__Instructions for the task__:
Locate the string "Hack" in the records below. Copy every line where it occurs.

__Dataset entries__:

==*==

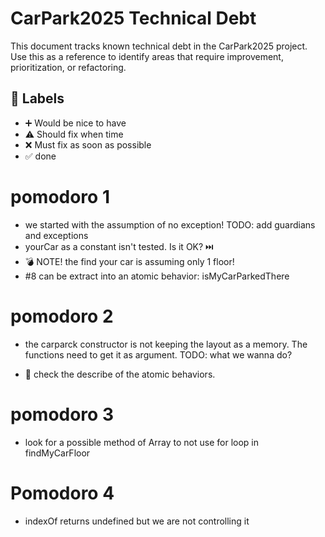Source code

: # CarPark2025 Technical Debt

This document tracks known technical debt in the CarPark2025 project. Use this as a reference to identify areas that require improvement, prioritization, or refactoring.

## :bookmark: Labels

- :heavy_plus_sign: Would be nice to have
- :warning: Should fix when time
- :x: Must fix as soon as possible
- :white_check_mark: done

# pomodoro 1

- we started with the assumption of no exception!
  TODO: add guardians and exceptions
- yourCar as a constant isn't tested. Is it OK? ⏭️
- 💣 NOTE! the find your car is assuming only 1 floor!
- #8 can be extract into an atomic behavior: isMyCarParkedThere

# pomodoro 2

- the carparck constructor is not keeping the layout as a memory. The functions need to get it as argument.
  TODO: what we wanna do?

- 📝 check the describe of the atomic behaviors.

# pomodoro 3

- look for a possible method of Array to not use for loop in findMyCarFloor

# Pomodoro 4

- indexOf returns undefined but we are not controlling it
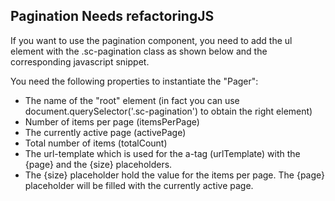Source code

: <h2>Pagination <span class="status refactor">Needs refactoring</span><span class="status js">JS</span></h2>

If you want to use the pagination component, you need to add the ul element with the .sc-pagination class as shown below and the corresponding javascript snippet.

You need the following properties to instantiate the "Pager":

* The name of the "root" element (in fact you can use document.querySelector('.sc-pagination') to obtain the right element)
* Number of items per page (itemsPerPage)
* The currently active page (activePage)
* Total number of items (totalCount)
* The url-template which is used for the a-tag (urlTemplate) with the {page} and the {size} placeholders.
* The {size} placeholder hold the value for the items per page. The {page} placeholder will be filled with the currently active page.

<script>
document.addEventListener('DOMContentLoaded', function() {
 (function ($) {
   var paginationElement = document.querySelector('.sc-pagination'),
   itemsPerPage = 20,
   activePage = 1,
   totalCount = 800,
   urlTemplate = 'http://www.autoscout24.com/listWithPagination?page={page}&size={size}';

   if (paginationElement) {
   new Pager(paginationElement, itemsPerPage, activePage, totalCount, urlTemplate);
   }
 })(window.Zepto);
 });
</script>
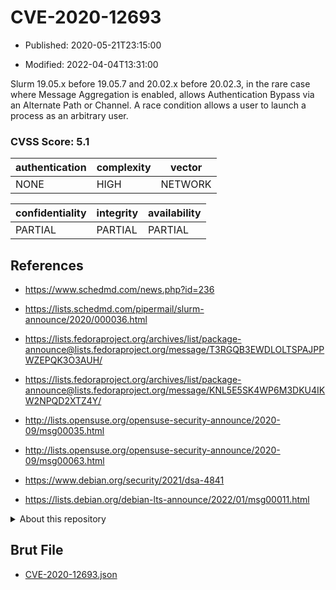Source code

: # CVE-2020-12693

- Published: 2020-05-21T23:15:00

- Modified: 2022-04-04T13:31:00

Slurm 19.05.x before 19.05.7 and 20.02.x before 20.02.3, in the rare case where Message Aggregation is enabled, allows Authentication Bypass via an Alternate Path or Channel. A race condition allows a user to launch a process as an arbitrary user.

### CVSS Score: **5.1**

| authentication | complexity | vector |
| --- | --- | --- |
| NONE | HIGH | NETWORK |

| confidentiality | integrity | availability |
| --- | --- | --- |
| PARTIAL | PARTIAL | PARTIAL |

## References

* https://www.schedmd.com/news.php?id=236

* https://lists.schedmd.com/pipermail/slurm-announce/2020/000036.html

* https://lists.fedoraproject.org/archives/list/package-announce@lists.fedoraproject.org/message/T3RGQB3EWDLOLTSPAJPPWZEPQK3O3AUH/

* https://lists.fedoraproject.org/archives/list/package-announce@lists.fedoraproject.org/message/KNL5E5SK4WP6M3DKU4IKW2NPQD2XTZ4Y/

* http://lists.opensuse.org/opensuse-security-announce/2020-09/msg00035.html

* http://lists.opensuse.org/opensuse-security-announce/2020-09/msg00063.html

* https://www.debian.org/security/2021/dsa-4841

* https://lists.debian.org/debian-lts-announce/2022/01/msg00011.html

<details>
<summary>About this repository</summary> 

  This repository is part of the project [Live Hack CVE](https://github.com/Live-Hack-CVE). Main website can be found [www.live-hack.org](https://www.live-hack.org) 
  
  Made by [Sn0wAlice](https://github.com/Sn0wAlice) for the people that care about security and need to have a feed of the latest CVEs. Hope you enjoy it, don't forget to star the repo and follow me on [Twitter](https://twitter.com/Sn0wAlice) and [Github](https://github.com/Sn0wAlice). And that is my [personnal website](https://www.alice-snow.me/)

  - [Home Page](https://github.com/Live-Hack-CVE)
  - [Framework](https://github.com/Live-Hack-CVE/cve-framework)
  - [CVE database](https://github.com/Live-Hack-CVE/full_database)
  - [Changelog](https://github.com/Live-Hack-CVE/Changelog)
</details>

## Brut File

* [CVE-2020-12693.json](https://raw.githubusercontent.com/Live-Hack-CVE/full_database/main/cves/2020/CVE-2020-12693.json)

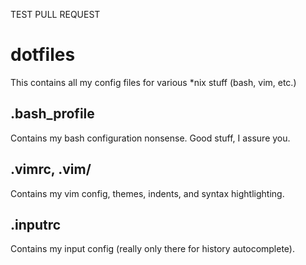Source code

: TEST PULL REQUEST


dotfiles
========

This contains all my config files for various \*nix stuff (bash, vim, etc.)

.bash\_profile
-------------

Contains my bash configuration nonsense. Good stuff, I assure you. 

.vimrc, .vim/
-------------

Contains my vim config, themes, indents, and syntax hightlighting.

.inputrc
--------

Contains my input config (really only there for history autocomplete).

==*==

__Response below__:
  This repository is part of the project [Live Hack CVE](https://github.com/Live-Hack-CVE). Main website can be found [www.live-hack.org](https://www.live-hack.org) 
  - [Home Page](https://github.com/Live-Hack-CVE)
  - [Framework](https://github.com/Live-Hack-CVE/cve-framework)
  - [CVE database](https://github.com/Live-Hack-CVE/full_database)
  - [Changelog](https://github.com/Live-Hack-CVE/Changelog)
* [CVE-2020-12693.json](https://raw.githubusercontent.com/Live-Hack-CVE/full_database/main/cves/2020/CVE-2020-12693.json)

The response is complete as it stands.